When I’m trying to genuinely connect with someone and they seem distant or emotionally unavailable, it triggers something visceral. It feels like a quiet, localized rejection. It sucks. It cuts right into the human need to be seen.
But lately, I’ve been going through a profound letting-go phase—doing the work of shaking off the micro-traumas we all collect over time. These traumas always arrive with an entourage of associated judgments about ourselves and others.
But as I began untangling them, I experienced a massive shift in perspective. I realized, with absolute clarity, that when someone was being cold, distant, or aloof precisely when I needed them to be present, it wasn’t actually about me.
The Body Release
This wasn’t just an intellectual breakthrough; it was a somatic one. I didn’t just think it—I felt it.
I was able to physically let the stored tension and pain leave my body. In its place, a wave of relief and release washed over me that felt so incredibly freeing it almost made me cry.
In that space of clarity, I finally saw aloofness for what it really is: a coping mechanism.
When someone has spent a lifetime navigating isolation, they adapt. They learn to anchor their self-worth to achievements, output, and material benchmarks. Or, in my case, a four-hour podcast.
It is a defense system designed to minimize the terrifying unpredictability of human intimacy.
If you slow things down and look behind the curtain, the aloof person isn’t feeling superior. They are usually trapped in a hyperactive, agonizing loop of internal monologue that looks something like this:
“Oh my god, if I show my real self to this person, I am going to be entirely exposed. I am way too awkward for this level of vulnerability. I should just retreat to my creature comforts and go play some video games where I know the rules and where I am entirely safe.”
Or…
“Let me just cut this conversation short so I can get back to work. If I keep grinding, if I just reach that next goal, then I’ll finally prove my worth. Then I’ll feel good enough to connect with someone. Tomorrow. Maybe.”
And so they end up stuck in their room, watching TV or mindlessly scrolling social media the entire day, locked inside the safety of their own fortress.
The Power of Curiosity
When I look at a distant person’s experience through the lens of pure curiosity instead of personal injury, something shifts in my body.
The defensiveness melts away, replaced by genuine compassion.
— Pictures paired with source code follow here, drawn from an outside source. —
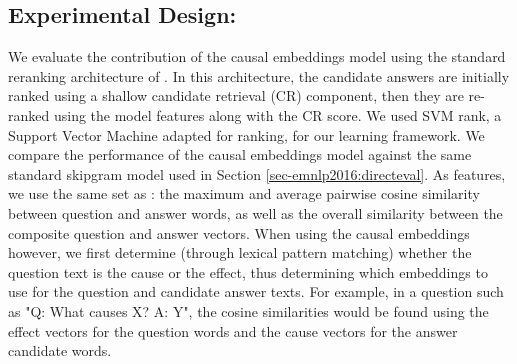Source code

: \subsection{Experimental Design:}
We evaluate the contribution of the causal embeddings model using the standard reranking architecture  of .
In this architecture, the candidate answers are initially ranked using a shallow candidate retrieval (CR) component, then they are re-ranked using the model features along with the CR score. 
We used SVM rank, a Support Vector Machine adapted for ranking, for our learning framework.
We compare the performance of the causal embeddings model against the same standard skipgram model used in Section \ref{sec-emnlp2016:directeval}.
As features, we use the same set as : the maximum and average pairwise cosine similarity between question and answer words, as well as the overall similarity between the composite question and answer vectors.  When using the causal embeddings however, we first determine (through lexical pattern matching) whether the question text is the cause or the effect, thus determining which embeddings to use for the question and candidate answer texts.  For example, in a question such as "Q: What causes X? A: Y", the cosine similarities would be found using the effect vectors for the question words and the cause vectors for the answer candidate words.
It fundamentally changes the physics of how I interact with them.
It radically reduces the underlying aggression or irritation in my voice when I finally approach them to articulate my boundaries or my needs.
It makes speaking up infinitely easier because you realize, with absolute certainty, that you aren’t actually being targeted or hurt in this interaction. They aren’t rejecting you; they are just acting out the scripts written by their past experiences.
Once you see the anxiety hiding beneath the armor, the stakes drop. The threat disappears. And from that place of inner quiet, you can finally reach out, close the gap, and gently, compassionately ask for exactly what you need.
Why this resonates so deeply (and why it is beautifully sad)
There is a profound, beautiful sadness in this realization. The tragedy of human connection is that we so often suffer from misaligned defenses. You have two people who both deeply desire closeness, but one person’s protective armor—their aloofness, their instinctual flight response—actively triggers the other person’s core fear of rejection. It becomes a closed loop. We stay lonely not because we want to be, but because our safety mechanisms are running the show, misinterpreting each other’s bids for safety as acts of hostility.
But turning this insight outward changes everything. It transforms a psychological theory into a tool for somatic compassion.
When you realize that the distant person across from you isn’t pushing you away, but is simply hiding inside their own equivalent of a “four-hour podcast” to survive the moment, the anger physically drops from your voice. The defensiveness in your chest melts. It bridges the gap between abstract psychology and practical, tender communication. We don’t have to be trapped by the scripts of our past; we just have to be curious enough to look past the armor, see the panic underneath, and choose to speak to the anxiety instead of the coldness.